Line by line, return everything in the listing exactly.

---------- Data ----------

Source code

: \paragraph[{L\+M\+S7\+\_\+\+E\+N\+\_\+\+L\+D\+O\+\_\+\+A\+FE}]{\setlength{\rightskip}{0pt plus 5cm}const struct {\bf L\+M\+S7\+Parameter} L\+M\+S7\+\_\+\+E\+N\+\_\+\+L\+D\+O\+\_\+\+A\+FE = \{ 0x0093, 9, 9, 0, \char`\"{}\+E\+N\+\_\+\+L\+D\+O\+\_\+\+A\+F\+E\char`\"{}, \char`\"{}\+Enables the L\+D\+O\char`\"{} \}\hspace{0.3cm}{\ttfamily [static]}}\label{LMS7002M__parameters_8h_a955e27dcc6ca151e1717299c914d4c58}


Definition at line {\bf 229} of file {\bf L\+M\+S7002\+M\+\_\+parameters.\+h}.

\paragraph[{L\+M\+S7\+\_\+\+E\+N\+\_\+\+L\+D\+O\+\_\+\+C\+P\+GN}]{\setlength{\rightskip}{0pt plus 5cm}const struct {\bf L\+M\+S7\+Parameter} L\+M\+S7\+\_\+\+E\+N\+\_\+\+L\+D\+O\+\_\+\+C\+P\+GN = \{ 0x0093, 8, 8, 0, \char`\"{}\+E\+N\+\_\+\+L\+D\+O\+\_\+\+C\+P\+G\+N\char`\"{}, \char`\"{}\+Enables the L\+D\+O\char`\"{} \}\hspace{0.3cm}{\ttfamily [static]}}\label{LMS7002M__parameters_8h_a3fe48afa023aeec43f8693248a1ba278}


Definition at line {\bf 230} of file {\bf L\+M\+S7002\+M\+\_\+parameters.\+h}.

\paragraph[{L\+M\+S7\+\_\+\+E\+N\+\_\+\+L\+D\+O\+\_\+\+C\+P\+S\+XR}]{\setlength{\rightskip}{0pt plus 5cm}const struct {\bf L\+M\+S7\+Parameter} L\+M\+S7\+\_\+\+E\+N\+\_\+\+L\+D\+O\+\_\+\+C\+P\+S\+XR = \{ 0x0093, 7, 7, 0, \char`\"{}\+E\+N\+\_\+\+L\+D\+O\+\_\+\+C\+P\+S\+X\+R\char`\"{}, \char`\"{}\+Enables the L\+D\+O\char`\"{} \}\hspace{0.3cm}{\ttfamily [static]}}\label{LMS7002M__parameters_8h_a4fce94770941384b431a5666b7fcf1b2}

----------

*Final answer*
Source code

: \paragraph[{L\+M\+S7\+\_\+\+E\+N\+\_\+\+L\+D\+O\+\_\+\+A\+FE}]{\setlength{\rightskip}{0pt plus 5cm}const struct {\bf L\+M\+S7\+Parameter} L\+M\+S7\+\_\+\+E\+N\+\_\+\+L\+D\+O\+\_\+\+A\+FE = \{ 0x0093, 9, 9, 0, \char`\"{}\+E\+N\+\_\+\+L\+D\+O\+\_\+\+A\+F\+E\char`\"{}, \char`\"{}\+Enables the L\+D\+O\char`\"{} \}\hspace{0.3cm}{\ttfamily [static]}}\label{LMS7002M__parameters_8h_a955e27dcc6ca151e1717299c914d4c58}


Definition at line {\bf 229} of file {\bf L\+M\+S7002\+M\+\_\+parameters.\+h}.

\paragraph[{L\+M\+S7\+\_\+\+E\+N\+\_\+\+L\+D\+O\+\_\+\+C\+P\+GN}]{\setlength{\rightskip}{0pt plus 5cm}const struct {\bf L\+M\+S7\+Parameter} L\+M\+S7\+\_\+\+E\+N\+\_\+\+L\+D\+O\+\_\+\+C\+P\+GN = \{ 0x0093, 8, 8, 0, \char`\"{}\+E\+N\+\_\+\+L\+D\+O\+\_\+\+C\+P\+G\+N\char`\"{}, \char`\"{}\+Enables the L\+D\+O\char`\"{} \}\hspace{0.3cm}{\ttfamily [static]}}\label{LMS7002M__parameters_8h_a3fe48afa023aeec43f8693248a1ba278}


Definition at line {\bf 230} of file {\bf L\+M\+S7002\+M\+\_\+parameters.\+h}.

\paragraph[{L\+M\+S7\+\_\+\+E\+N\+\_\+\+L\+D\+O\+\_\+\+C\+P\+S\+XR}]{\setlength{\rightskip}{0pt plus 5cm}const struct {\bf L\+M\+S7\+Parameter} L\+M\+S7\+\_\+\+E\+N\+\_\+\+L\+D\+O\+\_\+\+C\+P\+S\+XR = \{ 0x0093, 7, 7, 0, \char`\"{}\+E\+N\+\_\+\+L\+D\+O\+\_\+\+C\+P\+S\+X\+R\char`\"{}, \char`\"{}\+Enables the L\+D\+O\char`\"{} \}\hspace{0.3cm}{\ttfamily [static]}}\label{LMS7002M__parameters_8h_a4fce94770941384b431a5666b7fcf1b2}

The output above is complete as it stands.